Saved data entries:
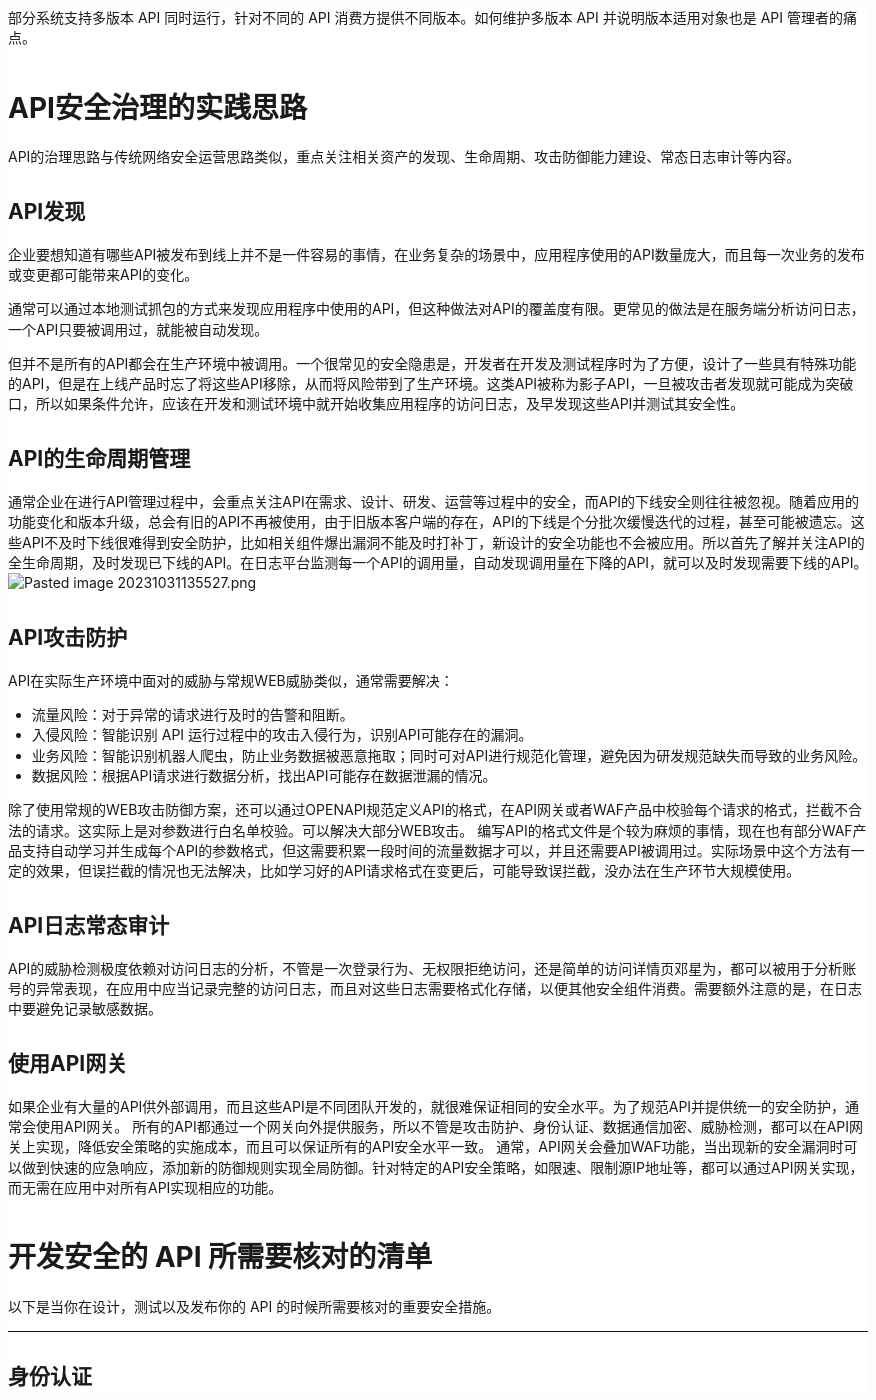 部分系统支持多版本 API 同时运行，针对不同的 API 消费方提供不同版本。如何维护多版本 API 并说明版本适用对象也是 API 管理者的痛点。
# API安全治理的实践思路
API的治理思路与传统网络安全运营思路类似，重点关注相关资产的发现、生命周期、攻击防御能力建设、常态日志审计等内容。
## API发现
企业要想知道有哪些API被发布到线上并不是一件容易的事情，在业务复杂的场景中，应用程序使用的API数量庞大，而且每一次业务的发布或变更都可能带来API的变化。

通常可以通过本地测试抓包的方式来发现应用程序中使用的API，但这种做法对API的覆盖度有限。更常见的做法是在服务端分析访问日志，一个API只要被调用过，就能被自动发现。

但并不是所有的API都会在生产环境中被调用。一个很常见的安全隐患是，开发者在开发及测试程序时为了方便，设计了一些具有特殊功能的API，但是在上线产品时忘了将这些API移除，从而将风险带到了生产环境。这类API被称为影子API，一旦被攻击者发现就可能成为突破口，所以如果条件允许，应该在开发和测试环境中就开始收集应用程序的访问日志，及早发现这些API并测试其安全性。
## API的生命周期管理
通常企业在进行API管理过程中，会重点关注API在需求、设计、研发、运营等过程中的安全，而API的下线安全则往往被忽视。随着应用的功能变化和版本升级，总会有旧的API不再被使用，由于旧版本客户端的存在，API的下线是个分批次缓慢迭代的过程，甚至可能被遗忘。这些API不及时下线很难得到安全防护，比如相关组件爆出漏洞不能及时打补丁，新设计的安全功能也不会被应用。所以首先了解并关注API的全生命周期，及时发现已下线的API。在日志平台监测每一个API的调用量，自动发现调用量在下降的API，就可以及时发现需要下线的API。
![Pasted image 20231031135527.png](/img/user/%F0%9F%93%82%20%E7%B4%A0%E6%9D%90%E6%96%87%E4%BB%B6/Pasted%20image%2020231031135527.png)
## API攻击防护
API在实际生产环境中面对的威胁与常规WEB威胁类似，通常需要解决：
* 流量风险：对于异常的请求进行及时的告警和阻断。
* 入侵风险：智能识别 API 运行过程中的攻击入侵行为，识别API可能存在的漏洞。
* 业务风险：智能识别机器人爬虫，防止业务数据被恶意拖取；同时可对API进行规范化管理，避免因为研发规范缺失而导致的业务风险。
* 数据风险：根据API请求进行数据分析，找出API可能存在数据泄漏的情况。

除了使用常规的WEB攻击防御方案，还可以通过OPENAPI规范定义API的格式，在API网关或者WAF产品中校验每个请求的格式，拦截不合法的请求。这实际上是对参数进行白名单校验。可以解决大部分WEB攻击。
编写API的格式文件是个较为麻烦的事情，现在也有部分WAF产品支持自动学习并生成每个API的参数格式，但这需要积累一段时间的流量数据才可以，并且还需要API被调用过。实际场景中这个方法有一定的效果，但误拦截的情况也无法解决，比如学习好的API请求格式在变更后，可能导致误拦截，没办法在生产环节大规模使用。

## API日志常态审计
API的威胁检测极度依赖对访问日志的分析，不管是一次登录行为、无权限拒绝访问，还是简单的访问详情页邓星为，都可以被用于分析账号的异常表现，在应用中应当记录完整的访问日志，而且对这些日志需要格式化存储，以便其他安全组件消费。需要额外注意的是，在日志中要避免记录敏感数据。
## 使用API网关
如果企业有大量的API供外部调用，而且这些API是不同团队开发的，就很难保证相同的安全水平。为了规范API并提供统一的安全防护，通常会使用API网关。
所有的API都通过一个网关向外提供服务，所以不管是攻击防护、身份认证、数据通信加密、威胁检测，都可以在API网关上实现，降低安全策略的实施成本，而且可以保证所有的API安全水平一致。
通常，API网关会叠加WAF功能，当出现新的安全漏洞时可以做到快速的应急响应，添加新的防御规则实现全局防御。针对特定的API安全策略，如限速、限制源IP地址等，都可以通过API网关实现，而无需在应用中对所有API实现相应的功能。



# 开发安全的 API 所需要核对的清单

以下是当你在设计，测试以及发布你的 API 的时候所需要核对的重要安全措施。

---

## 身份认证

Exercise goal: Wherever the word "身份认证" appears in a line of the records, count that line. Say how many there are, with no other words.

Response: 2